- Work instructions
Give back exactly the stretch of data below from the line holding "for that path." through the line holding "of importing it?", both ends included, and leave the remaining lines out.

= Beginning of Section =

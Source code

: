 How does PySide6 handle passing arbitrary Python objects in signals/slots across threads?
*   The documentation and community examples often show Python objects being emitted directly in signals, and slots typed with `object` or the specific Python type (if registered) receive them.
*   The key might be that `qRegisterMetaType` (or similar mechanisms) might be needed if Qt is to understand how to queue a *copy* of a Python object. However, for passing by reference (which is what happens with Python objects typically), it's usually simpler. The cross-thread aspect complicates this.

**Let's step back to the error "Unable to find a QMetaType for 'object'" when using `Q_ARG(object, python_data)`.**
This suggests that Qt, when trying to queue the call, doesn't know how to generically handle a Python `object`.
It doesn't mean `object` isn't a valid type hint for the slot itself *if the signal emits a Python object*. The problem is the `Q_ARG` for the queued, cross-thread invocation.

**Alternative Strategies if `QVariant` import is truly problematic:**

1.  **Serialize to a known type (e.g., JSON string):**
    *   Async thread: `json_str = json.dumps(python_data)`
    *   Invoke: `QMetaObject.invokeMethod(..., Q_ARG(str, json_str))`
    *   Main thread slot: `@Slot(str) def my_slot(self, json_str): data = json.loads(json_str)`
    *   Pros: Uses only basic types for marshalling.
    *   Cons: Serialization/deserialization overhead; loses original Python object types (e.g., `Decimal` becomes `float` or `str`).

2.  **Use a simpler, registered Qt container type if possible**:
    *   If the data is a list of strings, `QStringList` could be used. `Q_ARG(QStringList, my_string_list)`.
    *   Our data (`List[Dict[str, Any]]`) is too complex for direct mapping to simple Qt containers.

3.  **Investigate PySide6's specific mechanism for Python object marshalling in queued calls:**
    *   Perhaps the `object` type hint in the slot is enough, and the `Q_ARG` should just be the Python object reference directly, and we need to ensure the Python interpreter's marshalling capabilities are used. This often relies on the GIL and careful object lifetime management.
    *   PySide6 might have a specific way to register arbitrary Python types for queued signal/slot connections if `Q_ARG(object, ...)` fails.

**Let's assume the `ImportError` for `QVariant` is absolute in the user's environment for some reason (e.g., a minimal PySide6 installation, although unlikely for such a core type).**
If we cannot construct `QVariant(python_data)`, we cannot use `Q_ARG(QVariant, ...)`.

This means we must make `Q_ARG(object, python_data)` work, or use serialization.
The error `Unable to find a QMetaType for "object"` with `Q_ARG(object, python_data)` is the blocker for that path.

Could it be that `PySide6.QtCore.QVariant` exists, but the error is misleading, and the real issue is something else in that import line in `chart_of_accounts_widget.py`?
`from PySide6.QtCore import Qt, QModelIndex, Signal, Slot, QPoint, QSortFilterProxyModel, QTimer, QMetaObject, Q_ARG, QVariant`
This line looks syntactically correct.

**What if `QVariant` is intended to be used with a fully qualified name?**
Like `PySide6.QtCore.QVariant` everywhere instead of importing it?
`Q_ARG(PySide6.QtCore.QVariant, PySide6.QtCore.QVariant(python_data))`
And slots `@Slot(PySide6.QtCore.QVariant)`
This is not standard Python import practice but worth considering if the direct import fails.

= End of Section =
= Beginning of Section =

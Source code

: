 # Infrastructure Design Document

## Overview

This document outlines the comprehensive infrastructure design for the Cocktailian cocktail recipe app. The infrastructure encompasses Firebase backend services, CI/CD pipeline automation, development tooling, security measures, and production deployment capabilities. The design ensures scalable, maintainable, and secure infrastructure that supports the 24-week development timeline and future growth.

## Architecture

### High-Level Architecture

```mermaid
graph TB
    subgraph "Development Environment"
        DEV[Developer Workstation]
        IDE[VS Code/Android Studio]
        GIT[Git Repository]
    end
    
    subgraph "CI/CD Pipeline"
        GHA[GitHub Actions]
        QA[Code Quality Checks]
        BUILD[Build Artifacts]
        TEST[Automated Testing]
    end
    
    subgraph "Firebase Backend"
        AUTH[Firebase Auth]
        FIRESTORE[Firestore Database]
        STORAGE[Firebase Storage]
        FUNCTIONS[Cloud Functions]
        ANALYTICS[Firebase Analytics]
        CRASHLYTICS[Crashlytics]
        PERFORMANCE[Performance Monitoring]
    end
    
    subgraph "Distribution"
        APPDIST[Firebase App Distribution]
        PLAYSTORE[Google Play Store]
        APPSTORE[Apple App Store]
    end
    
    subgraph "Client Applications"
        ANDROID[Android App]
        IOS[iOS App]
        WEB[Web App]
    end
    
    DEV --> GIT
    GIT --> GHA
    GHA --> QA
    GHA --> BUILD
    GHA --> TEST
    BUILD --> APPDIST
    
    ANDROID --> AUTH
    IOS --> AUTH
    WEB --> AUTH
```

= End of Section =

- Completed task
The error `Unable to find a QMetaType for "object"` with `Q_ARG(object, python_data)` is the blocker for that path.

Could it be that `PySide6.QtCore.QVariant` exists, but the error is misleading, and the real issue is something else in that import line in `chart_of_accounts_widget.py`?
`from PySide6.QtCore import Qt, QModelIndex, Signal, Slot, QPoint, QSortFilterProxyModel, QTimer, QMetaObject, Q_ARG, QVariant`
This line looks syntactically correct.

**What if `QVariant` is intended to be used with a fully qualified name?**
Like `PySide6.QtCore.QVariant` everywhere instead of importing it?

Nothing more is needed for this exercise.